第1章ー1 史上最大の上陸作戦
今回、プロローグはなく、第1章から始まります
「月の無い闇夜か。ありがたいな」
「土方中尉は、闇は怖くないのですか」
「怖いな。闇と言うのは。だが、敵弾の方がもっと怖い。敵弾は自分の命を奪うが、闇だけなら、自分の命を奪うことは無い」
土方勇中尉は、わざと問いかけに対して、少しずらして答えていた。
自分自身も緊張しているのだが、話相手の気を少しでも紛らわすためだ。
話相手の防須正秀少尉は、その答えを聞いて、少し気が紛れたのか、歯を見せながら言った。
「歴戦の土方中尉でも、敵弾は怖いのですか」
「怖いさ。怖くない人間等、いない。怖くないという奴は、虚勢を張っているだけだ」
「ホッとしました。初陣の自分だけが、敵弾は怖いのかと」
「ただ、適度に怖がれ、怖いからと言って進まない等は許されないぞ」
「分かりました。気が紛れました。戻りましょう」
「そうだな」
二人は、ほぼ新月の夜の闇の中を進む上陸船団に、部下と共に乗り組んでいた。
本来なら自分達は眠らねばならない、だが、上陸作戦を前に初陣の防須少尉が眠れないのを察した土方中尉が、防須少尉を甲板上に誘い出したのだ。
そして、少しだけだ、と当直士官を半ば拝み倒して、甲板上に数分だけ出ることを認めてもらい、甲板上で二人は話し合っていたのである。
5月15日の朝、史上最大の日米連合の海兵隊による上陸作戦が展開されることになっていた。
そのための第一波の上陸部隊は、日米それぞれ3個師団、合計6個師団が充てられる。
上陸作戦が成功次第、第二派の上陸部隊、これまた日米それぞれ3個師団、合計6個師団が投入される。

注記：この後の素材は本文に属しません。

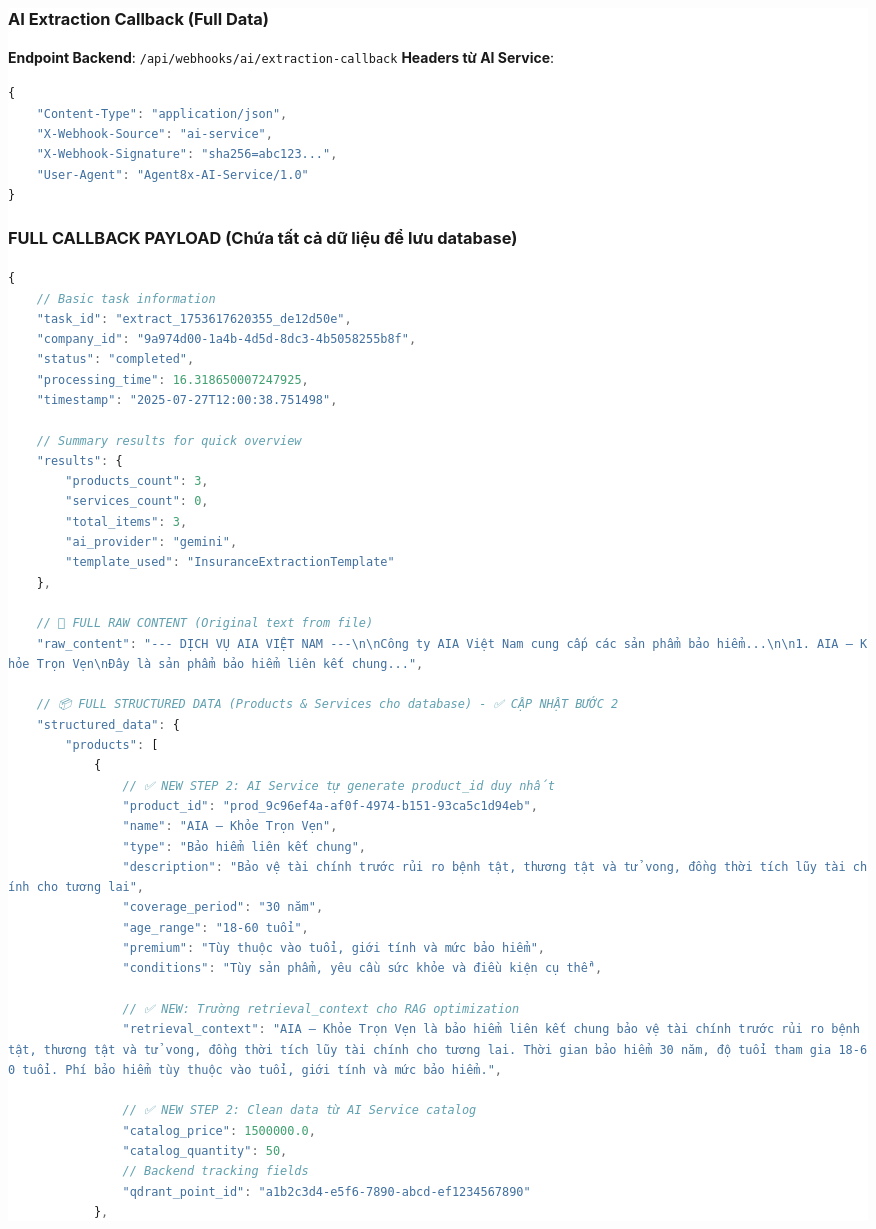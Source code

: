 ### AI Extraction Callback (Full Data)
**Endpoint Backend**: `/api/webhooks/ai/extraction-callback`
**Headers từ AI Service**:
```javascript
{
    "Content-Type": "application/json",
    "X-Webhook-Source": "ai-service",
    "X-Webhook-Signature": "sha256=abc123...",
    "User-Agent": "Agent8x-AI-Service/1.0"
}
```

### **FULL CALLBACK PAYLOAD** (Chứa tất cả dữ liệu để lưu database)
```javascript
{
    // Basic task information
    "task_id": "extract_1753617620355_de12d50e",
    "company_id": "9a974d00-1a4b-4d5d-8dc3-4b5058255b8f",
    "status": "completed",
    "processing_time": 16.318650007247925,
    "timestamp": "2025-07-27T12:00:38.751498",

    // Summary results for quick overview
    "results": {
        "products_count": 3,
        "services_count": 0,
        "total_items": 3,
        "ai_provider": "gemini",
        "template_used": "InsuranceExtractionTemplate"
    },

    // 📄 FULL RAW CONTENT (Original text from file)
    "raw_content": "--- DỊCH VỤ AIA VIỆT NAM ---\n\nCông ty AIA Việt Nam cung cấp các sản phẩm bảo hiểm...\n\n1. AIA – Khỏe Trọn Vẹn\nĐây là sản phẩm bảo hiểm liên kết chung...",

    // 📦 FULL STRUCTURED DATA (Products & Services cho database) - ✅ CẬP NHẬT BƯỚC 2
    "structured_data": {
        "products": [
            {
                // ✅ NEW STEP 2: AI Service tự generate product_id duy nhất
                "product_id": "prod_9c96ef4a-af0f-4974-b151-93ca5c1d94eb",
                "name": "AIA – Khỏe Trọn Vẹn",
                "type": "Bảo hiểm liên kết chung",
                "description": "Bảo vệ tài chính trước rủi ro bệnh tật, thương tật và tử vong, đồng thời tích lũy tài chính cho tương lai",
                "coverage_period": "30 năm",
                "age_range": "18-60 tuổi",
                "premium": "Tùy thuộc vào tuổi, giới tính và mức bảo hiểm",
                "conditions": "Tùy sản phẩm, yêu cầu sức khỏe và điều kiện cụ thể",

                // ✅ NEW: Trường retrieval_context cho RAG optimization
                "retrieval_context": "AIA – Khỏe Trọn Vẹn là bảo hiểm liên kết chung bảo vệ tài chính trước rủi ro bệnh tật, thương tật và tử vong, đồng thời tích lũy tài chính cho tương lai. Thời gian bảo hiểm 30 năm, độ tuổi tham gia 18-60 tuổi. Phí bảo hiểm tùy thuộc vào tuổi, giới tính và mức bảo hiểm.",

                // ✅ NEW STEP 2: Clean data từ AI Service catalog
                "catalog_price": 1500000.0,
                "catalog_quantity": 50,
                // Backend tracking fields
                "qdrant_point_id": "a1b2c3d4-e5f6-7890-abcd-ef1234567890"
            },
```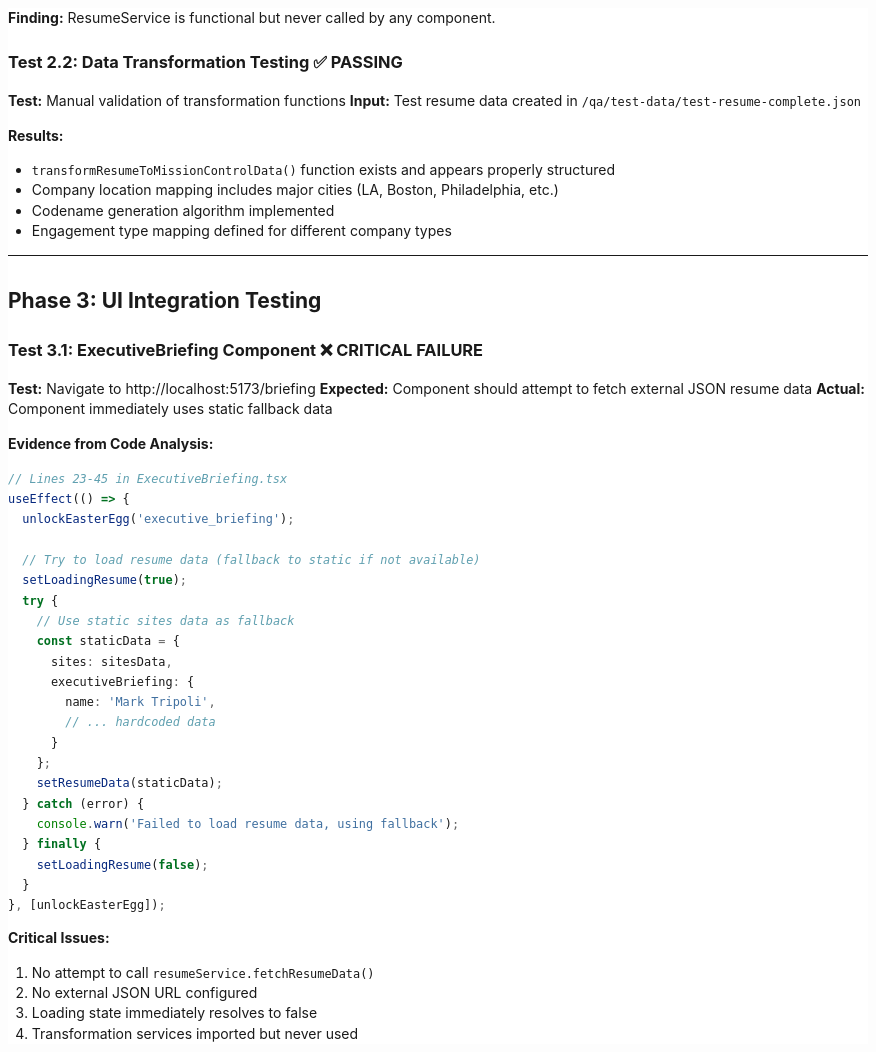 **Finding:** ResumeService is functional but never called by any component.

### Test 2.2: Data Transformation Testing ✅ PASSING

**Test:** Manual validation of transformation functions
**Input:** Test resume data created in `/qa/test-data/test-resume-complete.json`

**Results:**
- `transformResumeToMissionControlData()` function exists and appears properly structured
- Company location mapping includes major cities (LA, Boston, Philadelphia, etc.)
- Codename generation algorithm implemented
- Engagement type mapping defined for different company types

---

## Phase 3: UI Integration Testing

### Test 3.1: ExecutiveBriefing Component ❌ CRITICAL FAILURE

**Test:** Navigate to http://localhost:5173/briefing
**Expected:** Component should attempt to fetch external JSON resume data
**Actual:** Component immediately uses static fallback data

**Evidence from Code Analysis:**
```typescript
// Lines 23-45 in ExecutiveBriefing.tsx
useEffect(() => {
  unlockEasterEgg('executive_briefing');
  
  // Try to load resume data (fallback to static if not available)
  setLoadingResume(true);
  try {
    // Use static sites data as fallback
    const staticData = {
      sites: sitesData,
      executiveBriefing: {
        name: 'Mark Tripoli',
        // ... hardcoded data
      }
    };
    setResumeData(staticData);
  } catch (error) {
    console.warn('Failed to load resume data, using fallback');
  } finally {
    setLoadingResume(false);
  }
}, [unlockEasterEgg]);
```

**Critical Issues:**
1. No attempt to call `resumeService.fetchResumeData()`
2. No external JSON URL configured
3. Loading state immediately resolves to false
4. Transformation services imported but never used
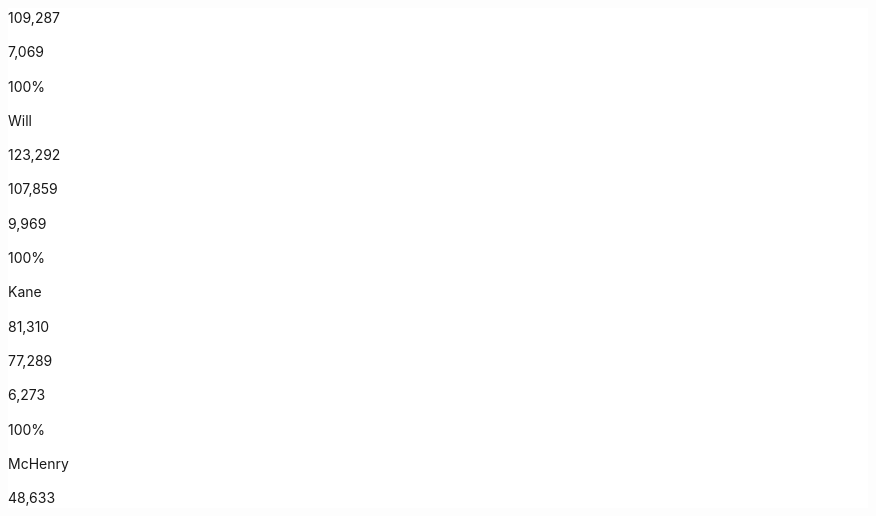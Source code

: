 109,287

</div>

<div>

7,069

</div>

100<span class="eln-percent-sign">%</span>

Will

<div class="eln-text-color eln-democrat">

123,292

</div>

<div>

107,859

</div>

<div>

9,969

</div>

100<span class="eln-percent-sign">%</span>

Kane

<div class="eln-text-color eln-democrat">

81,310

</div>

<div>

77,289

</div>

<div>

6,273

</div>

100<span class="eln-percent-sign">%</span>

McHenry

<div>

48,633

</div>

<div class="eln-text-color eln-republican">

どの師団が第一波になるのか、日本海兵隊内では激論となった。
第一波こそ先陣の誉れである、という想いを各師団長達はしたからである。
実際には激しい議論だけでけりがついたらしいが、土方中尉らの下に届いた噂話だと。
「議論ではすまず、肉体を使った肉弾戦を師団長同士が演じて、勝った3人が選ばれたらしい」
「俺は、くじ引きで決めたと聞いたぞ」
と、トンデモ話にまで噂が膨らんだほどだった。
そして、今、第一波に選ばれた第1、第3、第6の3個海兵師団が乗船して上陸地点へと向かっている。

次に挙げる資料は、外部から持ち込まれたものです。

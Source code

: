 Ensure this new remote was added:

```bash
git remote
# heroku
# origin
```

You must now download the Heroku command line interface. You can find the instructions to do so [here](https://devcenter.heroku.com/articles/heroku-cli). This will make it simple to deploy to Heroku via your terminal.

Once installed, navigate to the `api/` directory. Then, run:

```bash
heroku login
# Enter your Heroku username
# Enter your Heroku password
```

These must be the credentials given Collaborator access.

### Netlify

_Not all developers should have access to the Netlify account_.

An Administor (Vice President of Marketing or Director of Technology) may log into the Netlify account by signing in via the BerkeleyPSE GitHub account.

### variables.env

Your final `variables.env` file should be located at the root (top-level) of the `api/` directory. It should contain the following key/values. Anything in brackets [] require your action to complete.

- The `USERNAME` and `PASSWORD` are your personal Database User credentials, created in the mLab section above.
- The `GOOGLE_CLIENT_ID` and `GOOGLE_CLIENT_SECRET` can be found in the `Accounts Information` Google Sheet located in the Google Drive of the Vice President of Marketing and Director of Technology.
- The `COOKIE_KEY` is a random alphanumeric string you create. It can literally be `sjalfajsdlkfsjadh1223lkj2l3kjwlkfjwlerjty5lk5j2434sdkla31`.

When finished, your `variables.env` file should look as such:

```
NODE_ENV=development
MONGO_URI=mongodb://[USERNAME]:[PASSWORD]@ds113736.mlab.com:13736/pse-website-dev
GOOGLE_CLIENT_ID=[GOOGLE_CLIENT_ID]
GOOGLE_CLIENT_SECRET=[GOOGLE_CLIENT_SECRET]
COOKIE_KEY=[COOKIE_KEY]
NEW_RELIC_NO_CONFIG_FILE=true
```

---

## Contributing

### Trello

第1は伝習隊以来の伝統を誇る名門、横須賀海兵隊を母体とする。
第3は言うまでもない新選組の異名を持つ佐世保海兵隊が母体である。
実際には、そういった歴史的経緯から、第1と第3は選ばれていた。
そして、第6はフルダ峡谷における屈辱を晴らすために選ばれていたのだ。
このことに他の海兵師団の将兵は、不満を覚えたが、最終的には北白川宮成久王殿下の裁断ということで、その決定に従って、第二波に回っていた。
土方中尉は、防須少尉と共に寝室に戻りながら、想いを巡らせた。
6個師団が同時に上陸作戦を展開するのは、史上初のことだ。
これ程の大規模な作戦に参加する等、自分自身も内心では緊張してたまらない。
だが、耐えるしかないことだ。
勿論、この上陸作戦のために、日米以外の連合国も可能な限りの海空戦力を展開してくれたらしい、と自分達は聞いている。
だが、作戦の機密保持の為に、具体的な海空戦力の規模を自分達のレベルには教えてくれなかった。
そのためもあって、内心の緊張、不安を拭いされない。
噂レベルでは、日米英の空母部隊が嵐のような攻撃をバルト海沿岸で行った結果、ソ連の水上艦部隊は、ほぼ消滅しているとのことだし、連合国側の空軍による戦略爆撃や地上攻撃への対処のために、ソ連の航空戦力も、かなり損耗しているということだが。
そういった噂が自分達に都合のいい方向に流れがちなのを、これまでの経験で土方中尉は熟知していた。
本当のところ、どれだけの戦力の支援があるのか、土方中尉は不安だった。